┌─ Task input

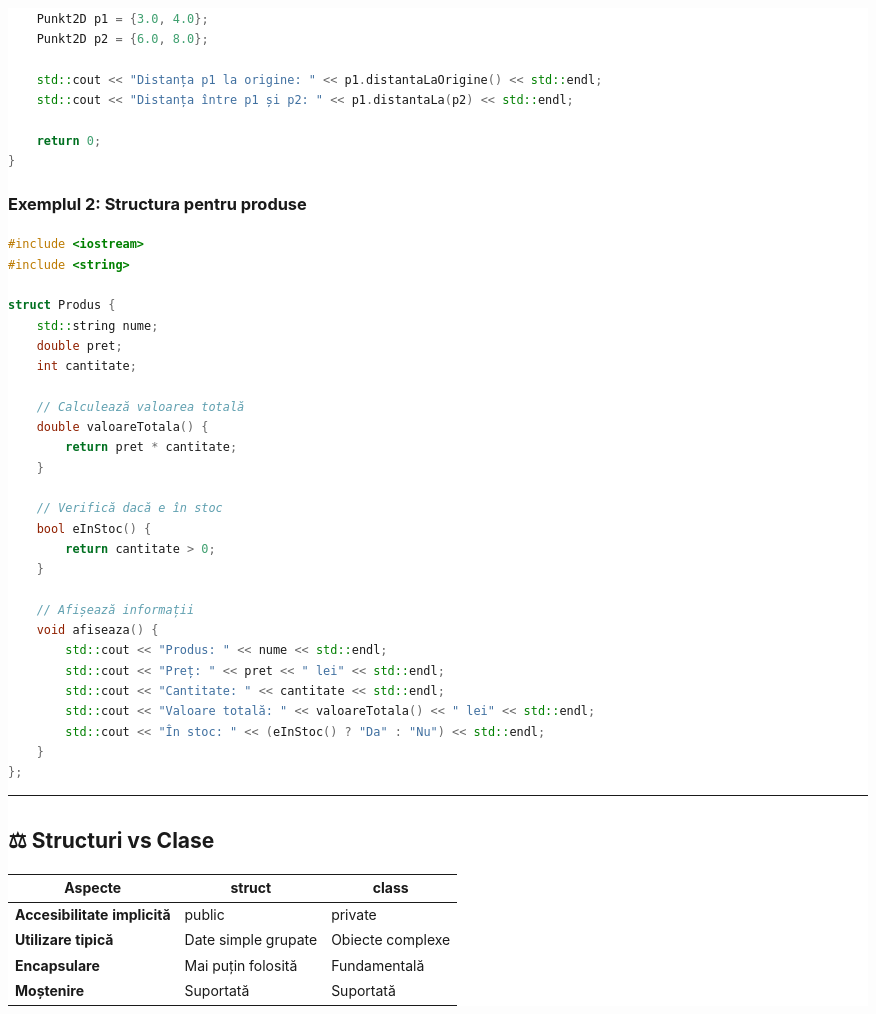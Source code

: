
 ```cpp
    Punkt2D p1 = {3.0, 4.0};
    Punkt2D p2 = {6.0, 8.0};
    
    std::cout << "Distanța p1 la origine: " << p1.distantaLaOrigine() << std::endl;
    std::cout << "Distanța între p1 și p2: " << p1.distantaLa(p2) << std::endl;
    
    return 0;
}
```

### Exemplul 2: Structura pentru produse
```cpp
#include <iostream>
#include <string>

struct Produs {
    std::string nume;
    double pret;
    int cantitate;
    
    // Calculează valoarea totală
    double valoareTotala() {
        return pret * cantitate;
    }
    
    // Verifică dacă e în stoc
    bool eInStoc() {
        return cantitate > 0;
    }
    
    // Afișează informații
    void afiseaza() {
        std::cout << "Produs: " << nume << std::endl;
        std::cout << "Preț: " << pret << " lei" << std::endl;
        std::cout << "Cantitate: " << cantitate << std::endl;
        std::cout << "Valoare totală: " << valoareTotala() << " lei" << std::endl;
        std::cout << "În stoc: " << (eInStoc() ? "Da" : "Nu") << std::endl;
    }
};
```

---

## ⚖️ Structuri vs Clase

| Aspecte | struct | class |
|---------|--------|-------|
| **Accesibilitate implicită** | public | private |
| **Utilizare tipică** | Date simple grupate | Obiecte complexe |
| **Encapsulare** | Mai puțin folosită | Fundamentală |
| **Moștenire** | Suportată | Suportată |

└─
┌─ Task input

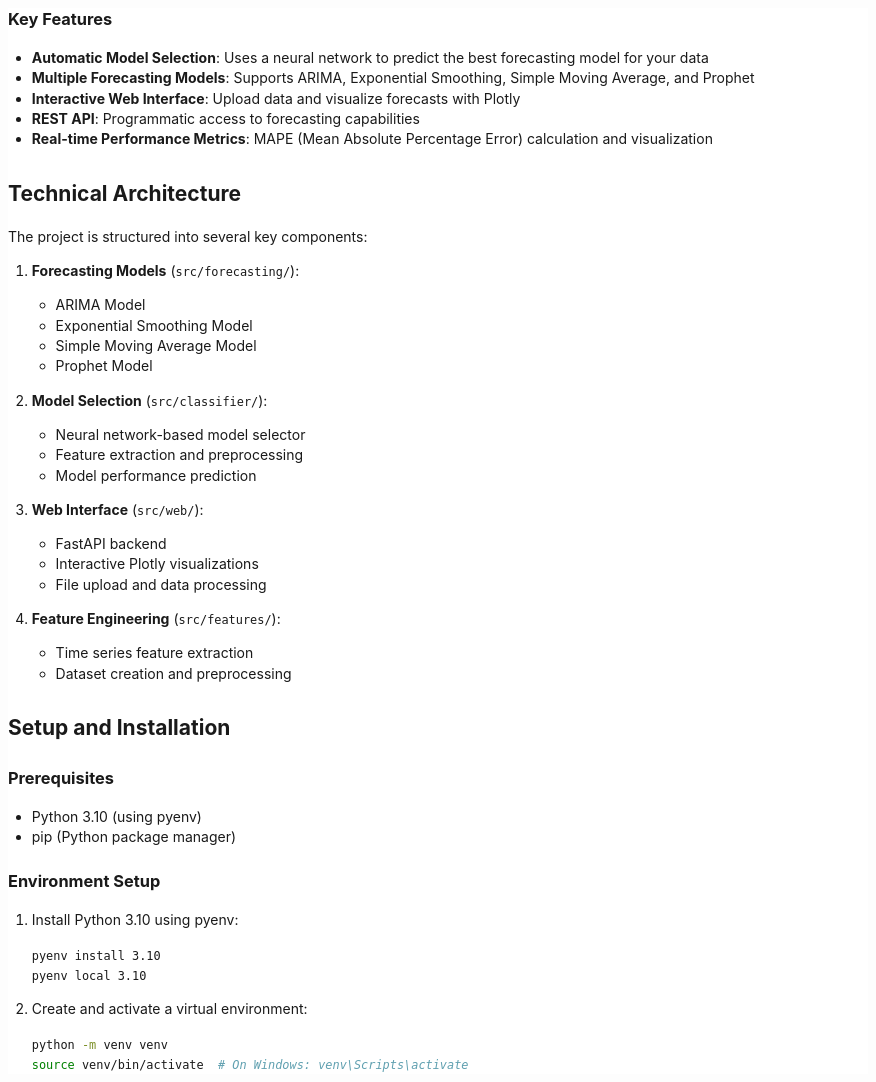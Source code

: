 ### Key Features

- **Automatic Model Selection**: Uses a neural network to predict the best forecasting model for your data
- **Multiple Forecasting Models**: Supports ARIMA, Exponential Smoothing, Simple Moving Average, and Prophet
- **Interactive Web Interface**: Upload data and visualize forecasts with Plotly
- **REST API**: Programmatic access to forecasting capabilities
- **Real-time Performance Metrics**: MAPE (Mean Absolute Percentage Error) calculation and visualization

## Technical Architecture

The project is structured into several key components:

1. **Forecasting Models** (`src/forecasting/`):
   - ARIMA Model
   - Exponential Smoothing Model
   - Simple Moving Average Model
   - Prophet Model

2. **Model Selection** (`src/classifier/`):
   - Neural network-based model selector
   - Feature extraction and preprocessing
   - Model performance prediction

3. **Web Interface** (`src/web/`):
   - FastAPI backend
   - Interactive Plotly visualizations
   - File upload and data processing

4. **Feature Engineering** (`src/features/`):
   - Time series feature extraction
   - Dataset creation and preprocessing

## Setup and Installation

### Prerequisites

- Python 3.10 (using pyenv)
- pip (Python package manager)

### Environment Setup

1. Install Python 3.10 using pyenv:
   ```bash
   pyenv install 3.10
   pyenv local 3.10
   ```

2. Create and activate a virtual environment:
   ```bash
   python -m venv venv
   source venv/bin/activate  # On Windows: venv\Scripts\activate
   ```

└─
┌─ Task input

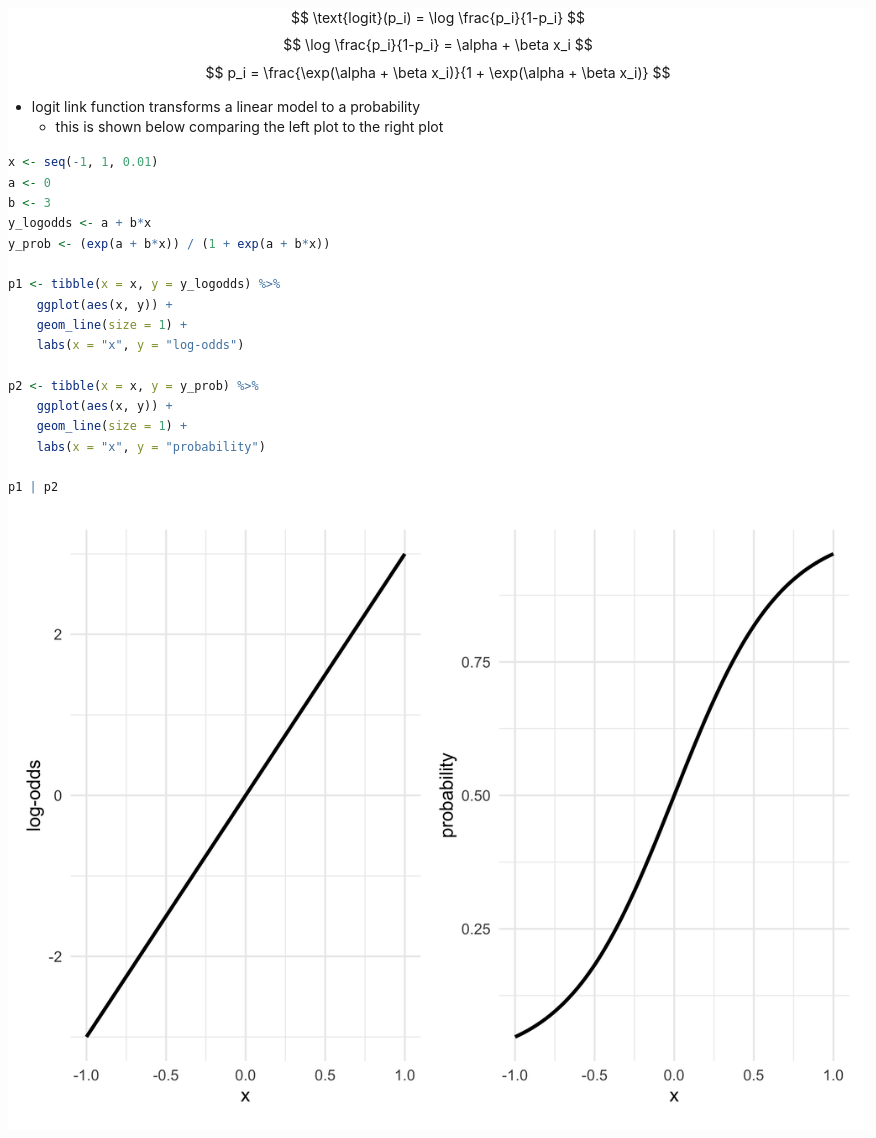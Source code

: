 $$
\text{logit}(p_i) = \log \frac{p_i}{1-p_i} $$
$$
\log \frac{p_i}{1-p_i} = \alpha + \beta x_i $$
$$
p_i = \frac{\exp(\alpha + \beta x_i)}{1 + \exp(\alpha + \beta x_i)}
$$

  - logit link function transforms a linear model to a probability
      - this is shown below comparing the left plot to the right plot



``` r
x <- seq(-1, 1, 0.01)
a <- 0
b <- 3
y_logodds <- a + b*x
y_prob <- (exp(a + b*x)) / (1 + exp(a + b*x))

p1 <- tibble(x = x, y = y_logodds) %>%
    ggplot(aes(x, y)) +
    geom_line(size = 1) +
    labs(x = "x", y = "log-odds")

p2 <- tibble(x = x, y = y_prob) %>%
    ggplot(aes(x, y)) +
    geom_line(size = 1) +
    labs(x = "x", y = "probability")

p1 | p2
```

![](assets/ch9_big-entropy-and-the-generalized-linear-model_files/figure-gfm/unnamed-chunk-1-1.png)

└─

Your task.
Where a line of the entries contains the word "extraction", copy that line.

Finished task.
   - Feature extraction and preprocessing
   - Time series feature extraction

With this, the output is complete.